According to examples of the presently disclosed subject matter,
the counter is a logical counter which is incremented by operations
concerning volumes, for example, by operations which affect or
modify the data in the volume-version data structure. The
chunk-version data element also includes a reference or a pointer
to storage layer blocks 720-728 which were allocated for storing
the respective write data. The allocation of storage layer blocks
for a given write command and the mapping between logical blocks,
snapshot layer chunks and storage layer blocks is further discussed
below.
[0079] Also shown in FIG. 4 by way of illustration, is the same
volume-version data structure at a different time (instant 420).
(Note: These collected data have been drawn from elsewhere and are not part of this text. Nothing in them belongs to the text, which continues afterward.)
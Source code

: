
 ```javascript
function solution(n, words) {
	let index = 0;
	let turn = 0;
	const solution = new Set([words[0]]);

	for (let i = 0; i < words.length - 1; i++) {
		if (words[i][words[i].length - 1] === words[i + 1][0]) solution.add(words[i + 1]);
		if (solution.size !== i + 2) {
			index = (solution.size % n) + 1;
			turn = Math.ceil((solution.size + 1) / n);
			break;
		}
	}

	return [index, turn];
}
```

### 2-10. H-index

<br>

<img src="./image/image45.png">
At
time instant 420, the volume-version data structure associated with
LCA2 in LU1 includes two volume-version data elements. The first
data element has the timestamp T.sub.--3 and references (or points
to) SRAs 640-648. The second data element has the timestamp
T.sub.--8 and references SRAs 512-520.
[0080] The first chunk-version data element at time instant 420
(the one which has the timestamp T.sub.--3), overwrote the
chunk-version data element which previously existed in the
chunk-version data structure (which had the timestamp T.sub.--2).
The second chunk-version data element at time instant 420 (the one
which has the timestamp T.sub.--8) exists in the chunk-version
simultaneously with the first chunk-version data element, and among
these two chunk-version data elements an overwrite operation was
not appropriate. When the data in a previous (according to its
timestamp) chunk-version data element is needed by a snapshot
volume (or volumes) which is a direct or an indirect snapshot of
the volume with which the chunk-version data structure (or the
chunk-version data elements) are associated, the previous
chunk-version data element can be maintained, and will not be
overwritten by the chunk-version data element. The management of
the chunk-version data structure, including examples of management
logic that can be used to determine when to overwrite existing
chunk-version data elements, and when to retain multiple
chunk-version data elements in a given chunk-version data
structure, shall be further described below.
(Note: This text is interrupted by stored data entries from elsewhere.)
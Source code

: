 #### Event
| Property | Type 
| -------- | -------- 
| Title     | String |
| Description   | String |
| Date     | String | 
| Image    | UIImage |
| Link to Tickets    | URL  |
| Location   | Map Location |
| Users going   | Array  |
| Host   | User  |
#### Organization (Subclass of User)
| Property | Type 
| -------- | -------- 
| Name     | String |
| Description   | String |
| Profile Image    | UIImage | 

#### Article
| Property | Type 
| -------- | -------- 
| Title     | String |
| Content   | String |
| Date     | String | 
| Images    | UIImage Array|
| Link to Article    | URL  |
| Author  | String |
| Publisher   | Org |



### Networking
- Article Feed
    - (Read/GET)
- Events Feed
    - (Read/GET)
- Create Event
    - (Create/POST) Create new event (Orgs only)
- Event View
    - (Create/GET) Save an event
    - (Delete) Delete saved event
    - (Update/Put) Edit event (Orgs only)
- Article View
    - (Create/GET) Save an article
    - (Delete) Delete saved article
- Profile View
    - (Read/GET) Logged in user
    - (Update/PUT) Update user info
[0081] The chunk-version data structure at instant 420 serves as an
example of a chunk-version data structure which has a plurality of
chunk-version data elements. It should be appreciated that a
chunk-version data structure can include any number of
chunk-version data elements from 1 to n, at any given instant. In
some examples of the presently disclosed subject matter, a
chunk-version data structure which has no (0) chunk-version data
elements can exist, for example when the operation which removes
empty chunk version data structures (e.g., could be referred to as
a "chunk free" operation) is a lazy background operation.
[0082] According to examples of the presently disclosed subject
matter, the chunk-version data structure, together with the
volume-version data structure, can be used to enable or support IO
operations (or some IO operations) in a storage system which
implements snapshot volumes, as will be further described
below.
[0083] Reference is now made to FIG. 5, which is a block diagram
illustration of a storage system which includes a snapshot layer
for supporting and managing snapshot volumes and data versioning.
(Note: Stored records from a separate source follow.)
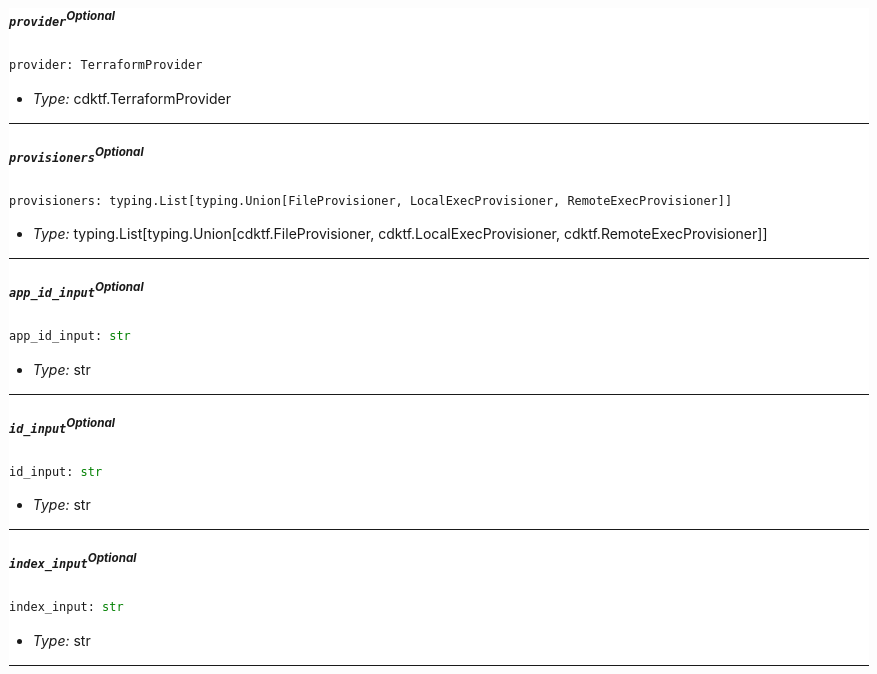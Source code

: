 ##### `provider`<sup>Optional</sup> <a name="provider" id="@cdktf/provider-okta.appUserBaseSchemaProperty.AppUserBaseSchemaProperty.property.provider"></a>

```python
provider: TerraformProvider
```

- *Type:* cdktf.TerraformProvider

---

##### `provisioners`<sup>Optional</sup> <a name="provisioners" id="@cdktf/provider-okta.appUserBaseSchemaProperty.AppUserBaseSchemaProperty.property.provisioners"></a>

```python
provisioners: typing.List[typing.Union[FileProvisioner, LocalExecProvisioner, RemoteExecProvisioner]]
```

- *Type:* typing.List[typing.Union[cdktf.FileProvisioner, cdktf.LocalExecProvisioner, cdktf.RemoteExecProvisioner]]

---

##### `app_id_input`<sup>Optional</sup> <a name="app_id_input" id="@cdktf/provider-okta.appUserBaseSchemaProperty.AppUserBaseSchemaProperty.property.appIdInput"></a>

```python
app_id_input: str
```

- *Type:* str

---

##### `id_input`<sup>Optional</sup> <a name="id_input" id="@cdktf/provider-okta.appUserBaseSchemaProperty.AppUserBaseSchemaProperty.property.idInput"></a>

```python
id_input: str
```

- *Type:* str

---

##### `index_input`<sup>Optional</sup> <a name="index_input" id="@cdktf/provider-okta.appUserBaseSchemaProperty.AppUserBaseSchemaProperty.property.indexInput"></a>

```python
index_input: str
```

- *Type:* str

---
According to examples of the presently disclosed subject matter,
the snapshot layer 520 can include, in addition to the 10 handler
526, the volume-version data structure 122 and chunk-version data
structure 124, a chunk-provisioning data structure 522 and a free
storage layer resources list 524.
[0084] According to examples of the presently disclosed subject
matter, the free storage layer resources list 524 can hold a list
of the currently available storage layer addresses (SRAs), e.g.,
storage layer blocks, which can be allocated to snapshot layer
chunks versions. The free storage layer resources list 524 can be a
dynamic list, and can provide an up to date image of the
availability of storage layer resources which can be allocated to
snapshot layer chunks versions. Still further by way of example,
each entry in the free storage layer resources list 524 can relate
to a certain set of SRAs which corresponds in size to a snapshot
layer chunk. Thus, when a new version of a snapshot layer chunk is
created, data in respect of a free chunk of storage layer resources
which corresponds in size to the snapshot layer chunk can be
selected from the free storage layer resources list 524, and can be
allocated to the newly created snapshot layer chunk version. As was
explained above, according to some examples of the presently
disclosed subject matter, and in some circumstances, a given
snapshot layer chunk can have more than one version (e.g., two,
three, . . . , n versions), and different storage layer resources
can be allocated to each different version of the same snapshot
layer chunk.
[0085] For example, the storage layer chunks in the free storage
layer resources list 524 can be enumerated (e.g., from 1 to n),
with each storage layer chunk being associated with a corresponding
set of storage layer blocks of a certain size. Still further by way
of example, the association between storage layer chunks and SRAs
can be such that the first storage layer chunk is associated with
the first set of consecutive SRAs of the predetermined size in the
storage space, the second to the storage layer chunk is associated
with the second set of SRAs in the storage space, etc. In this
configuration a mapping table or a mapping function are not needed
to determine the relation between storage layer chunks in the free
storage layer resources list 524 and the SRAs in the storage layer.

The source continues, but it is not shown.